(ASSIGNED TASK) Copy each line of the entries below that contains the string "HazmatRAGPanel".

(TASK INPUT)
----------

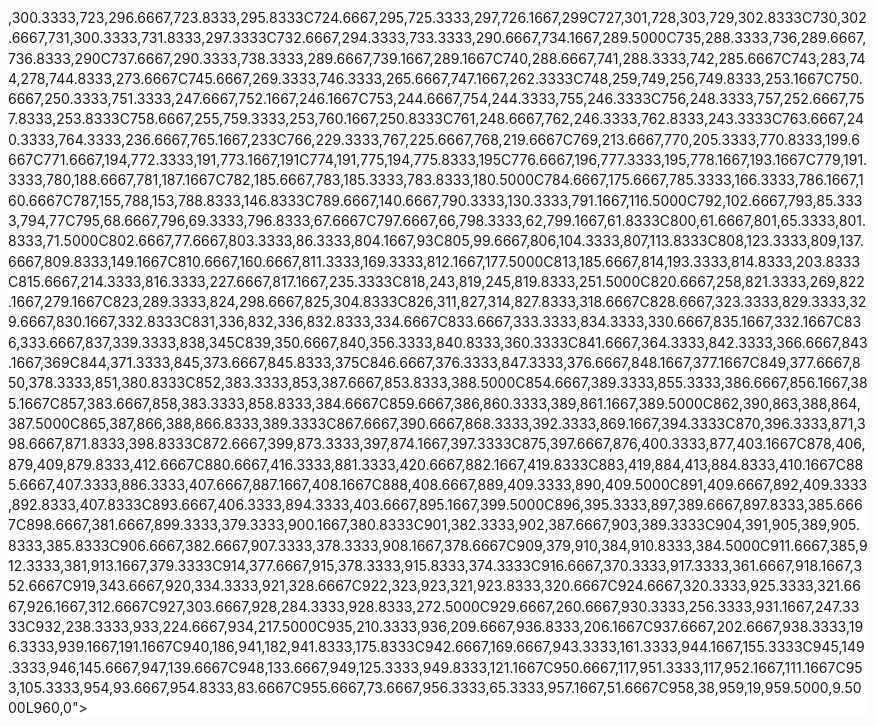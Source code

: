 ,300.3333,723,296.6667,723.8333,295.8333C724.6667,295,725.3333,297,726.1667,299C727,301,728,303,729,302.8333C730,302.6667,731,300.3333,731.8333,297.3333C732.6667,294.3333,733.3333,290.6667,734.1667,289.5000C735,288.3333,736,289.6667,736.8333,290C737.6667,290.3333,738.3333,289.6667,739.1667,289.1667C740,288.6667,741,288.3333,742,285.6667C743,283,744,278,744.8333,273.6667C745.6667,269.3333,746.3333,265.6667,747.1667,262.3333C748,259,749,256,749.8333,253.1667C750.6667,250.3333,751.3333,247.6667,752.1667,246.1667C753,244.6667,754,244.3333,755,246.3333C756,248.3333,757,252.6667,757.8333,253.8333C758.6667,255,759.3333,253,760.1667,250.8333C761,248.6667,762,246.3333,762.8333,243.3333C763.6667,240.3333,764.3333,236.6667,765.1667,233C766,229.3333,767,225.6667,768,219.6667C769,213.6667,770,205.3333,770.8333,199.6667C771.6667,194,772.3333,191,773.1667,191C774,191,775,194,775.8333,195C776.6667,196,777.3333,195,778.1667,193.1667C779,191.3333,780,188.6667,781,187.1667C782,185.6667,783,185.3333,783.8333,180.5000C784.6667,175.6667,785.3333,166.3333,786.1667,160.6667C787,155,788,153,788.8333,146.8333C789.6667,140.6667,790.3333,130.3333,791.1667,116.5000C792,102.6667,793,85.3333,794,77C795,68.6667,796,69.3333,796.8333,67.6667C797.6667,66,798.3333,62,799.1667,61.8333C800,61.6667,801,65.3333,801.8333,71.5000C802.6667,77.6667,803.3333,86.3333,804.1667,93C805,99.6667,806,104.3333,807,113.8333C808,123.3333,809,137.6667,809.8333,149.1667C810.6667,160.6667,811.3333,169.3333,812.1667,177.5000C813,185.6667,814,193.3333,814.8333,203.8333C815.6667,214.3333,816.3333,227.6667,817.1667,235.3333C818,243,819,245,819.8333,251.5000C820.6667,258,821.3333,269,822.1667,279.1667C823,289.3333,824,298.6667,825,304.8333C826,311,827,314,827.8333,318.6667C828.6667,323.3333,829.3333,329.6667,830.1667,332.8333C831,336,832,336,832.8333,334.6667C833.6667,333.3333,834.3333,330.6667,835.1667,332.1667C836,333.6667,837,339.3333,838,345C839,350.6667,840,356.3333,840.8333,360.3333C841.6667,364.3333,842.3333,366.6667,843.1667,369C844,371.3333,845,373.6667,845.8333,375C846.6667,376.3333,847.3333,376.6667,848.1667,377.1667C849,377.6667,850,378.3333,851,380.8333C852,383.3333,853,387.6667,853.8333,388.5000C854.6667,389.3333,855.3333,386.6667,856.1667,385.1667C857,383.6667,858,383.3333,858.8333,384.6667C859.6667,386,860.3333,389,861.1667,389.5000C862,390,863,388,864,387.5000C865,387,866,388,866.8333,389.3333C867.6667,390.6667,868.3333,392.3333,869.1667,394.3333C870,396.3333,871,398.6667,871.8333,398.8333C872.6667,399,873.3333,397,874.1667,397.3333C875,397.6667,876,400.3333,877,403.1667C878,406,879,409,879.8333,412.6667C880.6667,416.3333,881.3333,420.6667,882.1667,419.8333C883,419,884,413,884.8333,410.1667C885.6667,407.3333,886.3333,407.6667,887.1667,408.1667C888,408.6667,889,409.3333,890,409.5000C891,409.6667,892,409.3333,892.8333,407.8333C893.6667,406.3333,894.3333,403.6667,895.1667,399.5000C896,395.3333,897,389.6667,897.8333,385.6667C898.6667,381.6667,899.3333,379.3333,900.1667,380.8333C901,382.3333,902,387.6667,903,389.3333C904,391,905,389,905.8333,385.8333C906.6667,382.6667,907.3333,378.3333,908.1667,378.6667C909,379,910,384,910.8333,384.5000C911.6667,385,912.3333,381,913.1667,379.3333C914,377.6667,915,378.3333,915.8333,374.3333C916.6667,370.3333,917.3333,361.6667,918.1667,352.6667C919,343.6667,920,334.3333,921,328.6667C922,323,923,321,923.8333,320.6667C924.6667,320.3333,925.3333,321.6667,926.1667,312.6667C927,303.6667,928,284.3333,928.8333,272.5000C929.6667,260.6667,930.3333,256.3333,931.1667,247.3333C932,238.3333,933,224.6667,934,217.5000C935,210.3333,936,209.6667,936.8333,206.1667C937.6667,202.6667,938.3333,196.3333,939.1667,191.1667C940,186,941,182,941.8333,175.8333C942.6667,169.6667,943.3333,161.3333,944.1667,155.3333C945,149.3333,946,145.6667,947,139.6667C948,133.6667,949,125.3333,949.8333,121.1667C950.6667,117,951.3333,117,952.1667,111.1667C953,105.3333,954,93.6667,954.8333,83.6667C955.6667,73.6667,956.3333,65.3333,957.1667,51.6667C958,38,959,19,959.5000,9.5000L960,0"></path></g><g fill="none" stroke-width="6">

----------

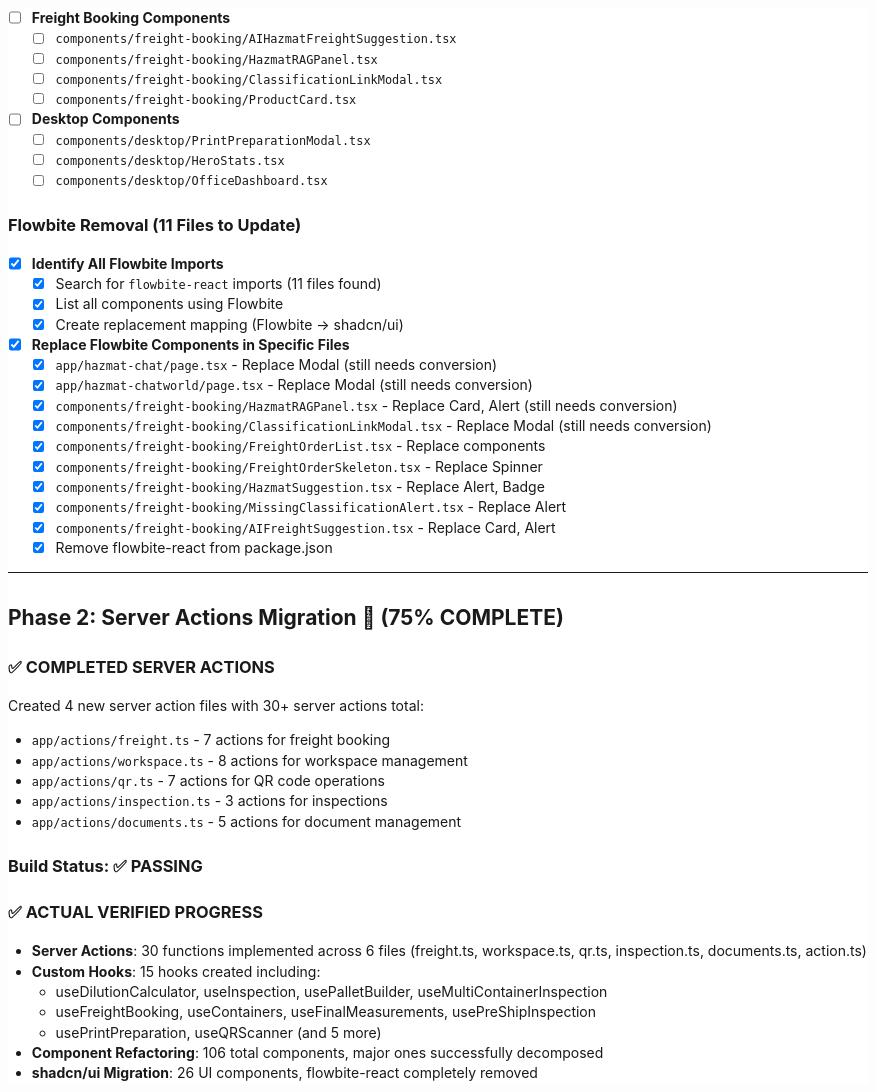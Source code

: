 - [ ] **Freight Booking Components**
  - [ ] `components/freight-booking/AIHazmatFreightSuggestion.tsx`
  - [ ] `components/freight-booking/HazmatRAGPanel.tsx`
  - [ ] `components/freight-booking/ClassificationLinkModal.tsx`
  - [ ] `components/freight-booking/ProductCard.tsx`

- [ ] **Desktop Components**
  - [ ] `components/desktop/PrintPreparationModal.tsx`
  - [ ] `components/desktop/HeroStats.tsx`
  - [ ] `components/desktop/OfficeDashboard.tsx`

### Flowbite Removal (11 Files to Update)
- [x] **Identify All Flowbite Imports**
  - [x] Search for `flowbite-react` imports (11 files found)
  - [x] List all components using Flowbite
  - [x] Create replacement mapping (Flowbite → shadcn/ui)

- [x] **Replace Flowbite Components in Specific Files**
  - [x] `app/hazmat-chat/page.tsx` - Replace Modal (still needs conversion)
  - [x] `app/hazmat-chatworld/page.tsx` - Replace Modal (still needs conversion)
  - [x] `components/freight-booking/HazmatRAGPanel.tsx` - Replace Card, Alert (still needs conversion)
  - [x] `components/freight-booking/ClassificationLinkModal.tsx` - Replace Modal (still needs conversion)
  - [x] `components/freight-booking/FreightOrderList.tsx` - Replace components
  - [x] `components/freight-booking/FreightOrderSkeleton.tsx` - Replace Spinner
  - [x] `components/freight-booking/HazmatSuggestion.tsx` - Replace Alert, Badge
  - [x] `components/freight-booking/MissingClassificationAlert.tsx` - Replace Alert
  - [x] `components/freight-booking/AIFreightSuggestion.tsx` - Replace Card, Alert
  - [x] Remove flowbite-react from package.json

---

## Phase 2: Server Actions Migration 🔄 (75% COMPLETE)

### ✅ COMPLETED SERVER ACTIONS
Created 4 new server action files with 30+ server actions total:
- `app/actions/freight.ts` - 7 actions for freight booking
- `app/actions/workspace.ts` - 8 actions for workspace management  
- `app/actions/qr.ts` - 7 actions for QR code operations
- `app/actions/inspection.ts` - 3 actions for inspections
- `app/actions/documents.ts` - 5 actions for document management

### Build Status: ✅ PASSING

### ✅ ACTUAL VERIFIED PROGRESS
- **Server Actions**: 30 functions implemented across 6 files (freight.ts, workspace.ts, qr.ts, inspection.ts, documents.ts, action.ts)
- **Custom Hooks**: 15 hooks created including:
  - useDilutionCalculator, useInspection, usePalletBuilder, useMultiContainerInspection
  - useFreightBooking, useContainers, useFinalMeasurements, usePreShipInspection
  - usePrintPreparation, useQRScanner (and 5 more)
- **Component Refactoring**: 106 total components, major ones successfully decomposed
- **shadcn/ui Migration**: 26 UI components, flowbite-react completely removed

----------

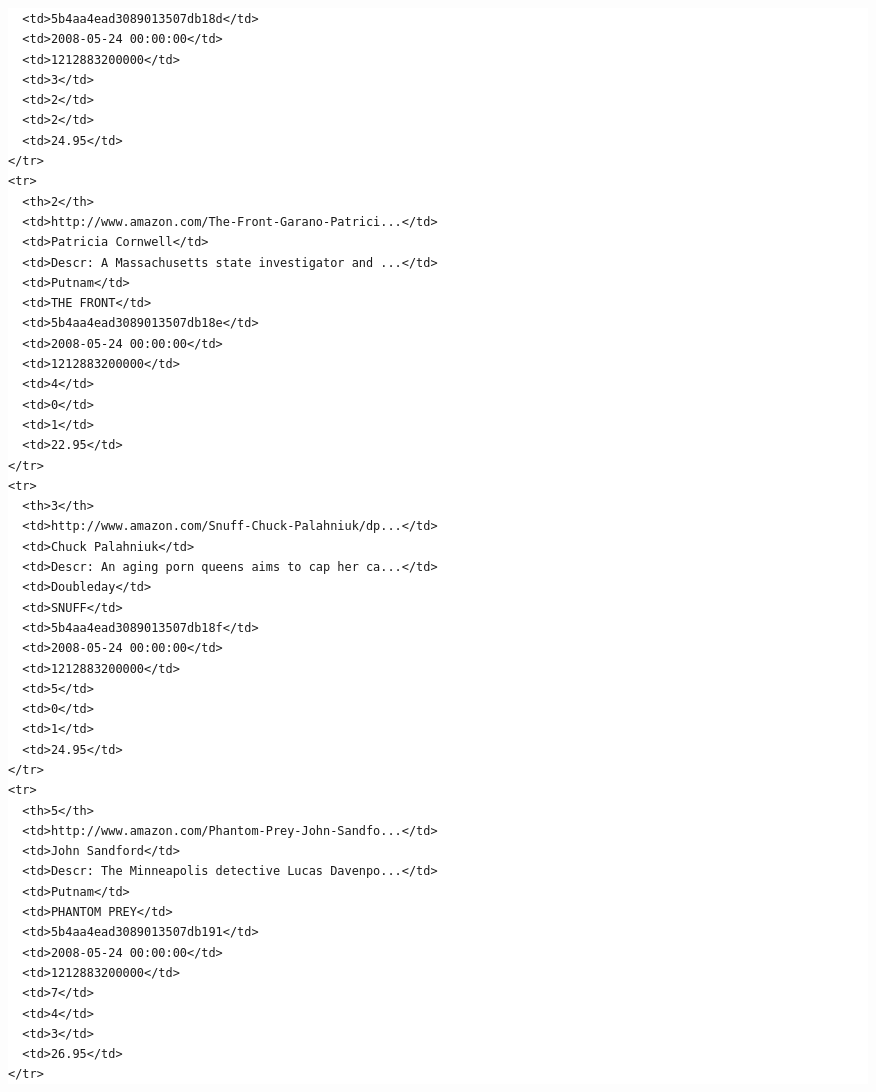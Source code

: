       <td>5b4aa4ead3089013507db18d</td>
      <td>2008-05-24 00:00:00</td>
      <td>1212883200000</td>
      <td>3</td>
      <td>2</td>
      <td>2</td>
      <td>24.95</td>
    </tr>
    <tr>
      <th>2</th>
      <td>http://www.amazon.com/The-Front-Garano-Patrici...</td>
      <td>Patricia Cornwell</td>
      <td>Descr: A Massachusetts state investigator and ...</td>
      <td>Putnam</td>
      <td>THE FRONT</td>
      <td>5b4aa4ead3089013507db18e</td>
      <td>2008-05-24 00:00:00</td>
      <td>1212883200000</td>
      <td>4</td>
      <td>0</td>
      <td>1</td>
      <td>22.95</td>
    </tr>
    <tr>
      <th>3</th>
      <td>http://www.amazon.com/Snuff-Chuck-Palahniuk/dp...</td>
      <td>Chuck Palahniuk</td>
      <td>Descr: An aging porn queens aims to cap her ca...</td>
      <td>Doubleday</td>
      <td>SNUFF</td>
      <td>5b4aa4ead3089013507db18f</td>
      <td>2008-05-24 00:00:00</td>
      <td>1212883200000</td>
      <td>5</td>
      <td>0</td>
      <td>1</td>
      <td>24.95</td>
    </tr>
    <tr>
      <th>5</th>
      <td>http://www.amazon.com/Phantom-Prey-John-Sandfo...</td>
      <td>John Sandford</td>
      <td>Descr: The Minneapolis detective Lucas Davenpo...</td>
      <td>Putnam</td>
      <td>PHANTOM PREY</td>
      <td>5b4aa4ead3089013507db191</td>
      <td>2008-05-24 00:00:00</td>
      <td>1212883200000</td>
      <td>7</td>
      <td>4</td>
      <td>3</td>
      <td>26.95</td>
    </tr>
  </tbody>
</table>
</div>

----------

(TASK ANSWER)
  - [ ] `components/freight-booking/HazmatRAGPanel.tsx`
  - [x] `components/freight-booking/HazmatRAGPanel.tsx` - Replace Card, Alert (still needs conversion)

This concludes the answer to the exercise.